Here's what I'D like to see. Fairness. That's all. Just simple fairness. Everyone (including Dave apparently) buys into the notion that somehow, somewhere, Tester must justify his idea to leave Iraq. In other words, Tester is, to quote the Rethug camp, all in favor of a "cut and run" policy. Well, cut and run sounds pretty damn good to Burns' policy of "stay and win"! Why isn't Connie's idea of stay and win being given the scrutiny of cut and run?! Come ON, fellas! Let's hold Burns accountable here! If Tester must show a timetable for withdrawl, why shouldn't Burns be forced to show a timetable for stay and win?! THAT, my friends, is the question! Someone needs to corner Burns and NOT let him escape with senseless platitudes about freedom. PEOPLE ARE DYING OUT THERE! And we OWE and explanation to the dead! Just WHY are they dying for stay and win? SPECIFICALLY AND IN GREAT DETAIL! Hold this buffoon accountable. It's not being done. All eyes are on Tester and cut and run. That's flat wrong. Make BURNS explain stay and win, since the costs of his ideas are much greater.


Mark T said...

Amazing how bought in y'all are. Even the cynical newspapermen are parroting the Administratiion lines. Seems we are there for whatever the current reason they give us is. They wouldn't lie to us, would they?

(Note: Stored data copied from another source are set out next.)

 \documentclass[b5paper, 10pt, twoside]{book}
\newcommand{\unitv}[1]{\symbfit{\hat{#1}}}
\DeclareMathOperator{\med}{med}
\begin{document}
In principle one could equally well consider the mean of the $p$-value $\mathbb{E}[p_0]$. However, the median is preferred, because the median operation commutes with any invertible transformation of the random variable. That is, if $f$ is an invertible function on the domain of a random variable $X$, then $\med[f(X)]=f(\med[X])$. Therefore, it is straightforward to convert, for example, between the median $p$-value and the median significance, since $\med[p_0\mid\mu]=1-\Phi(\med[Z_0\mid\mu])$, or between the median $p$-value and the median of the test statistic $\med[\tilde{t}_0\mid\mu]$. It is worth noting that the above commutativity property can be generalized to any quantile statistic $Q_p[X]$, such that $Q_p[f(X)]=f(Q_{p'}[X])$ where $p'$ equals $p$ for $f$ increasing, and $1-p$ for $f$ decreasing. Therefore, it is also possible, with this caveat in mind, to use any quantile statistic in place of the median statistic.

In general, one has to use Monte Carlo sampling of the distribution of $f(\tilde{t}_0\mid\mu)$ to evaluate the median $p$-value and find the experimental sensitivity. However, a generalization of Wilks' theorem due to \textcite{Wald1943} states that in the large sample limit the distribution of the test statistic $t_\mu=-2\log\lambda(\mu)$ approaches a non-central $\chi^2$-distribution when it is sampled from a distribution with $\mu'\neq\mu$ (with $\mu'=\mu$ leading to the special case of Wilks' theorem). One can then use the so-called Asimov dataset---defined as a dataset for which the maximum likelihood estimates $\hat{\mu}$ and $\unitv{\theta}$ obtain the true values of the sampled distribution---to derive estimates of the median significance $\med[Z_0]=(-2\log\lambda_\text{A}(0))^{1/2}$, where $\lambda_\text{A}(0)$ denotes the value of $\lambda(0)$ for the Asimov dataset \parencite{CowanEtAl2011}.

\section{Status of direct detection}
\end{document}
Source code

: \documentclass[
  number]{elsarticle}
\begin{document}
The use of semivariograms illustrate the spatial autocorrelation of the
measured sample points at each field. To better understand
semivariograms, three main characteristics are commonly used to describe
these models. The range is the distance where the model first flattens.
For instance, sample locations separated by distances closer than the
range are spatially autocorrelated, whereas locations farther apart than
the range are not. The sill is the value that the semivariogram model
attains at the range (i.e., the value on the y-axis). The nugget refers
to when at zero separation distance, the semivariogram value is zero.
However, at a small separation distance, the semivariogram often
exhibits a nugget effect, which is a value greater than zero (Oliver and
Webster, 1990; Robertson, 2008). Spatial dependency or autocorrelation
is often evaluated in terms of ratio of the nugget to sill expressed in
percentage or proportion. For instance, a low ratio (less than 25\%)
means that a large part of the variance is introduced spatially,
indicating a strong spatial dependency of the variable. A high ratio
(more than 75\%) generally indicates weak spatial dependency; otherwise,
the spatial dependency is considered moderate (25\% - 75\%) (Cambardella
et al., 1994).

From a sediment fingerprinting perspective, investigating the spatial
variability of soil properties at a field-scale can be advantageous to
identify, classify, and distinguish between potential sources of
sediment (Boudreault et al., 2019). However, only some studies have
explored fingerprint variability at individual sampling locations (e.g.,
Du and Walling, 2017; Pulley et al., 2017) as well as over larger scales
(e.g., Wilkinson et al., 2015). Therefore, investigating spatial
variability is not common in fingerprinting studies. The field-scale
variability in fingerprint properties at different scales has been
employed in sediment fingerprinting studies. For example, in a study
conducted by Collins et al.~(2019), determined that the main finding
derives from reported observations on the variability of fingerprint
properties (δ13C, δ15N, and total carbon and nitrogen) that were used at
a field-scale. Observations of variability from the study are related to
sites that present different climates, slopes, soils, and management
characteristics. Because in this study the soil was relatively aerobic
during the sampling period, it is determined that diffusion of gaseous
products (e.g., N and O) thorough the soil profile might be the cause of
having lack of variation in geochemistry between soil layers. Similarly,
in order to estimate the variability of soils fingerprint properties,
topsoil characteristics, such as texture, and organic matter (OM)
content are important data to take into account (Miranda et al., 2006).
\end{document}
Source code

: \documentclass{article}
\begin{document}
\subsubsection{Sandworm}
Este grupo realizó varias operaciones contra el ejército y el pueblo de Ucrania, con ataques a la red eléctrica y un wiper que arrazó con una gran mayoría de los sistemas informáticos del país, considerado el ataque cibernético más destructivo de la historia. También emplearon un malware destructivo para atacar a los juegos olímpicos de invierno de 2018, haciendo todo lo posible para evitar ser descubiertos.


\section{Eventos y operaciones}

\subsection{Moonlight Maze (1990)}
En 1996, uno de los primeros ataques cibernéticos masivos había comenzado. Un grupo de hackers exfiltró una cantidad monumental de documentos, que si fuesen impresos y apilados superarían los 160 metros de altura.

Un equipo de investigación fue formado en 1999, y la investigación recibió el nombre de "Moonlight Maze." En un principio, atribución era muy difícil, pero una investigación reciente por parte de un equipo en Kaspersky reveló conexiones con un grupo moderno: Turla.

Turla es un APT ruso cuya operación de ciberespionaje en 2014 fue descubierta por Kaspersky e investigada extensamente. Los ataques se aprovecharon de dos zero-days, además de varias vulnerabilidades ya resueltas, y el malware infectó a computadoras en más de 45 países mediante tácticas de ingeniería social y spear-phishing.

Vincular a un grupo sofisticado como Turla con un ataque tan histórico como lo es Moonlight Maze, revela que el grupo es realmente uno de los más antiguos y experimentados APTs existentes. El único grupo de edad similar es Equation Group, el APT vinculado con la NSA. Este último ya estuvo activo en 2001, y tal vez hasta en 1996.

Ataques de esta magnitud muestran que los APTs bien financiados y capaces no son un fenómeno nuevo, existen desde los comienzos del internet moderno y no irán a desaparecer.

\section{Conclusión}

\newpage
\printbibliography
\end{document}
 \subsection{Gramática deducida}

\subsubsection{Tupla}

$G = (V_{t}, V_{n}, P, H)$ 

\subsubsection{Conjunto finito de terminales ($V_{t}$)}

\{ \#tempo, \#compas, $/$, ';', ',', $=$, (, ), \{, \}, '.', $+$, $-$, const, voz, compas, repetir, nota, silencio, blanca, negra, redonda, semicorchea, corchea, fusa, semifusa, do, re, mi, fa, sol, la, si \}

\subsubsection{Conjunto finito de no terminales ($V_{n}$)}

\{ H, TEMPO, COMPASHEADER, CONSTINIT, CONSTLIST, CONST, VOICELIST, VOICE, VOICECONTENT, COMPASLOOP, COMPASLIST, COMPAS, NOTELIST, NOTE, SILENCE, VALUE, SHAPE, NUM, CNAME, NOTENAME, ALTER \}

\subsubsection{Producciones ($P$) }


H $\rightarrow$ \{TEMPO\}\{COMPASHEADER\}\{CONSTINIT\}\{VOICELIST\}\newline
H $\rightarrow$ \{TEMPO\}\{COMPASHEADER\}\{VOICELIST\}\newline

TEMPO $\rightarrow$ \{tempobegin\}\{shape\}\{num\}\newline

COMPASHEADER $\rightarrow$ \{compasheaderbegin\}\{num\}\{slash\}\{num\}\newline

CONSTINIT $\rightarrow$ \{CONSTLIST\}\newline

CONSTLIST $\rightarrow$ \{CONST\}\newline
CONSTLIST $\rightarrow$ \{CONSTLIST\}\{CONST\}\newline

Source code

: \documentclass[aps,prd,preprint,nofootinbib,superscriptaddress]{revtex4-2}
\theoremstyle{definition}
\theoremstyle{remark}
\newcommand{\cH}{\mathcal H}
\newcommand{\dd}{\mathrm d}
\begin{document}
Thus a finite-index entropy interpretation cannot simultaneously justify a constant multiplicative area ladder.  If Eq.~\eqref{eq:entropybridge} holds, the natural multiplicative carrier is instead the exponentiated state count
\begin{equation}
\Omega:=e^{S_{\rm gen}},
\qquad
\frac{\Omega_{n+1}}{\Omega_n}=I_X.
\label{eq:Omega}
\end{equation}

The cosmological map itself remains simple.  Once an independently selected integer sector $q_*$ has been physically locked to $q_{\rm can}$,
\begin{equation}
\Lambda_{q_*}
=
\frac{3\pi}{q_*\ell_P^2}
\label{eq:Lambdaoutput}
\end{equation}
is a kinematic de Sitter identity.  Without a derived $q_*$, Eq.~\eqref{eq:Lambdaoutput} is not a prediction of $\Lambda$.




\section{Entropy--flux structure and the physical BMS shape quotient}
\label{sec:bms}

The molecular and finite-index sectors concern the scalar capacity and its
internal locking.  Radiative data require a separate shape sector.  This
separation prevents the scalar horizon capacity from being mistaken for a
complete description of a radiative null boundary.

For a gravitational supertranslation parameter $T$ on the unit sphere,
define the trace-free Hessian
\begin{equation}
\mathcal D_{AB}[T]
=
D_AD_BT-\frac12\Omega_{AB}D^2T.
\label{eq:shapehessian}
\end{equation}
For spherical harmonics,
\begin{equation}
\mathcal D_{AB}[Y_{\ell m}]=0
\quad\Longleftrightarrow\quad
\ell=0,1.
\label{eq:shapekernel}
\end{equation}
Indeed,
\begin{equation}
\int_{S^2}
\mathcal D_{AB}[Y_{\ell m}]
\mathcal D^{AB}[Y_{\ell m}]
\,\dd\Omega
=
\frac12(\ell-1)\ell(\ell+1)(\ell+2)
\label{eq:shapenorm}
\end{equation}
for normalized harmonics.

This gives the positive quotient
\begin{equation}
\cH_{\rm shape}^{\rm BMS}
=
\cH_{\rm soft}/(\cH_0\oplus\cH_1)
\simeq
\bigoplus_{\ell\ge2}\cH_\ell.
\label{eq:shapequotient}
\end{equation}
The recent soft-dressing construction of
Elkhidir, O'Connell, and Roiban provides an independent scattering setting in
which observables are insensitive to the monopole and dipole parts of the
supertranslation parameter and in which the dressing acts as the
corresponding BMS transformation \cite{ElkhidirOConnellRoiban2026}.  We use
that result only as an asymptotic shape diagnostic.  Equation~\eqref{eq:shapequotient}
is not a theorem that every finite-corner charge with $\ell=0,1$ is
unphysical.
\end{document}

What if we went there for oil, have built 14 bases to keep ourselves there, have no plan to leave becuase we have no intention of leaving ... are putting on a facade of democracy but are ruling with iron fist behind the scenes ... what if, my dear wide-eyed idealist buddies - what if, gasp, they lie. They lie! And then you believe! That's the two-step method of reporting in this country.

Chuck Rightmire said...

I tried to post this the other day, but it didn't take. Don't know what I did wrong. Anyway, I'll say again as I have said since 2001, the Afghanistan adventure was right and done wrong, the Baghdad adventure was wrong and done wrong. In Afghanistan we should have had a quick strike and taken out the terrorist training camps and then gotten out. We should never have been in Iraq as it had no WMD and had not, apparently, violated the UN resolutions. Hussain kept saying he had none and the UN couldn't find any. Anyway, if he violated the UN resolutions the UN should have acted if they wanted the institution to mean anything. Our actions just demeaned the UN, which may be what the emperor in DC wanted all along. Now we are studying an all-out bombing of Iran's nuclear facilities, which experts cited by The Week say will happen if Iran doesn't crumble on nuclear development in about a year and certainly before Baby Bush leaves office. And we now face a certain a-test in Korea. Wonder if the Korean leader will use Seoul as his test site? In the meantime, we need a senator who will quit groveling before Bush and stand up for our protections, including an end to the Patriot Act. It makes me feel even less safe than our so called war on the criminals called terrorists.